SAT 23 - 11 - 2019
Apr 6, 2018
The Daily Star
Lebanon: Machnouk calls for bribes crackdown ahead of elections
BEIRUT: Interior Minister Nouhad Machnouk called Thursday for state security services to tighten security measures and crack down on violations ahead of upcoming parliamentary elections.
Machnouk specifically noted the fight against electoral bribes – whereby candidates or parties buy votes – and called on suspects to be referred to the judiciary. He also stipulated that the judiciary should take a firmer stance towards those who violated these laws.
Machnouk’s comments, reported in a statement from his office, came during an extraordinary meeting with the Central Security Council, in which the heads of Lebanon’s security and intelligence agencies were present.
Discussions also touched on means of ensuring the protection of polling stations and centers during voting, which is slated to take place on May 6, and a traffic plan to facilitate the movement of citizens to and from voting centers.
Despite the new electoral law’s provisions to allow voting from one’s place of residence in mega-centers, voters in the 2018 elections will in fact be required to vote in their hometowns.
Machnouk assured Lebanese voters of the security forces’ readiness to prevent any “occurrence that might disturb the electoral process.” Other topics “that were kept secret” were also discussed.
The minister also met with representatives of ArabiaGIS, a Lebanon-based company that has been endorsed by the United Nations Development Program to technically assist the state with the electoral results.
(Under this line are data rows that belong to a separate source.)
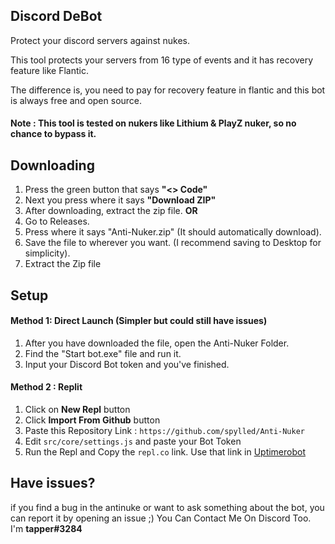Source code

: ## Discord DeBot
Protect your discord servers against nukes.

This tool protects your servers from 16 type of events and it has recovery feature like Flantic.

The difference is, you need to pay for recovery feature in flantic and this bot is always free and open source.

#### Note : This tool is tested on nukers like Lithium & PlayZ nuker, so no chance to bypass it.

## Downloading
1. Press the green button that says **"<> Code"**
2. Next you press where it says **"Download ZIP"**
3. After downloading, extract the zip file.
**OR**
1. Go to Releases.
2. Press where it says "Anti-Nuker.zip" (It should automatically download).
3. Save the file to wherever you want. (I recommend saving to Desktop for simplicity).
4. Extract the Zip file
   
## Setup

#### Method 1: Direct Launch (Simpler but could still have issues)
1. After you have downloaded the file, open the Anti-Nuker Folder.
2. Find the "Start bot.exe" file and run it.
3. Input your Discord Bot token and you've finished.

#### Method 2 : Replit

1. Click on **New Repl** button
2. Click **Import From Github** button
3. Paste this Repository Link : `https://github.com/spylled/Anti-Nuker`
4. Edit `src/core/settings.js` and paste your Bot Token
5. Run the Repl and Copy the `repl.co` link. Use that link in [Uptimerobot](https://uptimerobot.com)

## Have issues?

if you find a bug in the antinuke or want to ask something about the bot, you can report it by opening an issue ;)
You Can Contact Me On Discord Too. I'm **tapper#3284**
The company, which works on the digital processing of statistical information, among other things, reportedly presented Machnouk with a detailed model of how the new proportional electoral law will be implemented.
Those party to the meeting reportedly discussed the system’s mechanisms to deal with even the “strangest” elections results, “especially since this is the first time this law has been applied.”
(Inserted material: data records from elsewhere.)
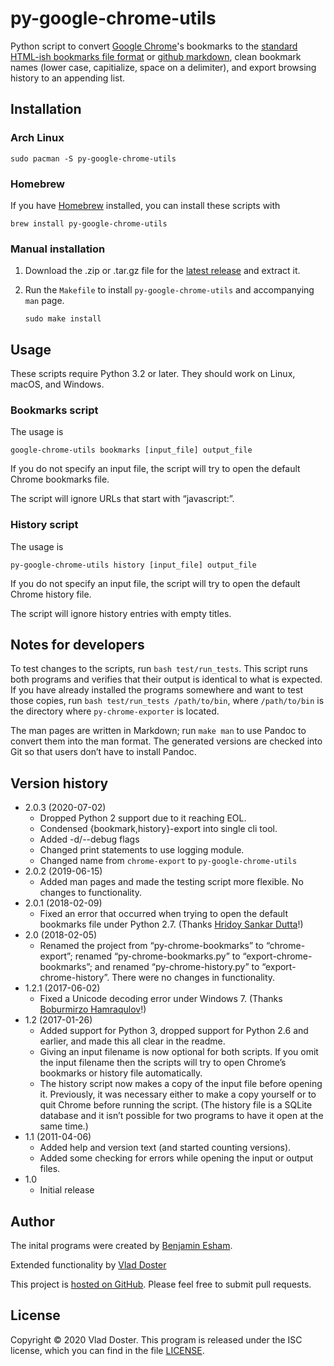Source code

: # py-google-chrome-utils

Python script to convert [Google Chrome]'s bookmarks to the [standard HTML-ish bookmarks file format][format] or [github markdown], clean bookmark names (lower case, capitialize, space on a delimiter), and export browsing history to an appending list. 

[Google Chrome]: http://www.google.com/chrome/
[format]: https://msdn.microsoft.com/en-us/library/aa753582(v=vs.85).aspx
[github markdown]: https://github.github.com/gfm/

## Installation

### Arch Linux

    sudo pacman -S py-google-chrome-utils

### Homebrew

If you have [Homebrew] installed, you can install these scripts with

    brew install py-google-chrome-utils

[Homebrew]: https://brew.sh

### Manual installation

1. Download the .zip or .tar.gz file for the [latest release] and extract it.

2. Run the `Makefile` to install `py-google-chrome-utils` and accompanying `man` page.

       sudo make install


[latest release]: https://github.com/vladdoster/py-google-chrome-utils/releases/latest

## Usage

These scripts require Python 3.2 or later. They should work on Linux, macOS, and Windows.

### Bookmarks script

The usage is

    google-chrome-utils bookmarks [input_file] output_file

If you do not specify an input file, the script will try to open the default Chrome bookmarks file.

The script will ignore URLs that start with “javascript:”.

### History script

The usage is

    py-google-chrome-utils history [input_file] output_file

If you do not specify an input file, the script will try to open the default Chrome history file.

The script will ignore history entries with empty titles.

## Notes for developers

To test changes to the scripts, run `bash test/run_tests`. This script runs both programs and verifies that their output is identical to what is expected. If you have already installed the programs somewhere and want to test those copies, run `bash test/run_tests /path/to/bin`, where `/path/to/bin` is the directory where `py-chrome-exporter` is located.

The man pages are written in Markdown; run `make man` to use Pandoc to convert them into the man format. The generated versions are checked into Git so that users don’t have to install Pandoc.

## Version history
* 2.0.3 (2020-07-02)
    - Dropped Python 2 support due to it reaching EOL. 
    - Condensed {bookmark,history}-export into single cli tool.
    - Added -d/--debug flags
    - Changed print statements to use logging module.
    - Changed name from `chrome-export` to `py-google-chrome-utils`
* 2.0.2 (2019-06-15)
    - Added man pages and made the testing script more flexible. No changes to functionality.
* 2.0.1 (2018-02-09)
    - Fixed an error that occurred when trying to open the default bookmarks file under Python 2.7. (Thanks [Hridoy Sankar Dutta](https://github.com/hridaydutta123)!)
* 2.0 (2018-02-05)
    - Renamed the project from “py-chrome-bookmarks” to “chrome-export”; renamed “py-chrome-bookmarks.py” to “export-chrome-bookmarks”; and renamed “py-chrome-history.py” to “export-chrome-history”. There were no changes in functionality.
* 1.2.1 (2017-06-02)
    - Fixed a Unicode decoding error under Windows 7. (Thanks [Boburmirzo Hamraqulov](https://github.com/bzimor)!)
* 1.2 (2017-01-26)
    - Added support for Python 3, dropped support for Python 2.6 and earlier, and made this all clear in the readme.
    - Giving an input filename is now optional for both scripts. If you omit the input filename then the scripts will try to open Chrome’s bookmarks or history file automatically.
    - The history script now makes a copy of the input file before opening it. Previously, it was necessary either to make a copy yourself or to quit Chrome before running the script. (The history file is a SQLite database and it isn’t possible for two programs to have it open at the same time.)
* 1.1 (2011-04-06)
    - Added help and version text (and started counting versions).
    - Added some checking for errors while opening the input or output files.
* 1.0
    - Initial release

## Author

The inital programs were created by [Benjamin Esham](https://esham.io).

Extended functionality by [Vlad Doster](http://vdoster.com)

This project is [hosted on GitHub](https://github.com/vladdoster/py-chrome-export). Please feel free to submit pull requests.

## License

Copyright © 2020 Vlad Doster. This program is released under the ISC license, which you can find in the file [LICENSE](LICENSE).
The ArabiaGIS system was specifically designed for the new law, the statement said, and works in both paper and electronic mediums – as stipulated by the law.
ArabiaGIS agreed to provide a live simulation of the process of compiling and issuing the results of a district in the presence of stakeholders next week.
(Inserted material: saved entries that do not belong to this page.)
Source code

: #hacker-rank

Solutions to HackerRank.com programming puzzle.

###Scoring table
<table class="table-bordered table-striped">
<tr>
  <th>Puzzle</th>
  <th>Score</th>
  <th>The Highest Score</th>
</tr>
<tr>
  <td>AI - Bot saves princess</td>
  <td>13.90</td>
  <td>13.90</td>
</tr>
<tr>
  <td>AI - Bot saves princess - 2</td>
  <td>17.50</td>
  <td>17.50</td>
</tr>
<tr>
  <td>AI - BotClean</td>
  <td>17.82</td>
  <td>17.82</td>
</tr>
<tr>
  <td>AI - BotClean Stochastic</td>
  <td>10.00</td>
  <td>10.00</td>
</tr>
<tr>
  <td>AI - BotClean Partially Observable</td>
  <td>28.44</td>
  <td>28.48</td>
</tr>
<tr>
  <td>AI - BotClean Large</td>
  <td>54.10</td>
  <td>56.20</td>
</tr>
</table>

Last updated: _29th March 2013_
Meanwhile, Machnouk called on the committee responsible for preparing the elections to expedite the completion of the technical infrastructure in voter-registration centers.
Machnouk also called on the Electoral Supervisory Committee head, Judge Nadim Abdel-Malek, to follow up on the transfer of expatriate ballots from abroad, which will begin the day expatriate voting starts.
Lebanese living overseas will be able to vote between April 27 to 29. Machnouk also assigned an officer from the Interior Ministry’s Central Operations Room to follow up on the transport of these votes, the statement said. Concerns have been raised over the transparency of the expatriate vote; the new electoral law allows expats to vote from abroad for the first time in Lebanon’s history.
Lebanon’s first elections in nine years are set to be held in one month under a proportional system that has replaced a controversial majoritarian model.
Machnouk himself is in the running for a Sunni seat in the Beirut II district. His candidacy has raised concerns over potential conflicts of interest, given that he heads the ministry tasked with overseeing and implementing elections.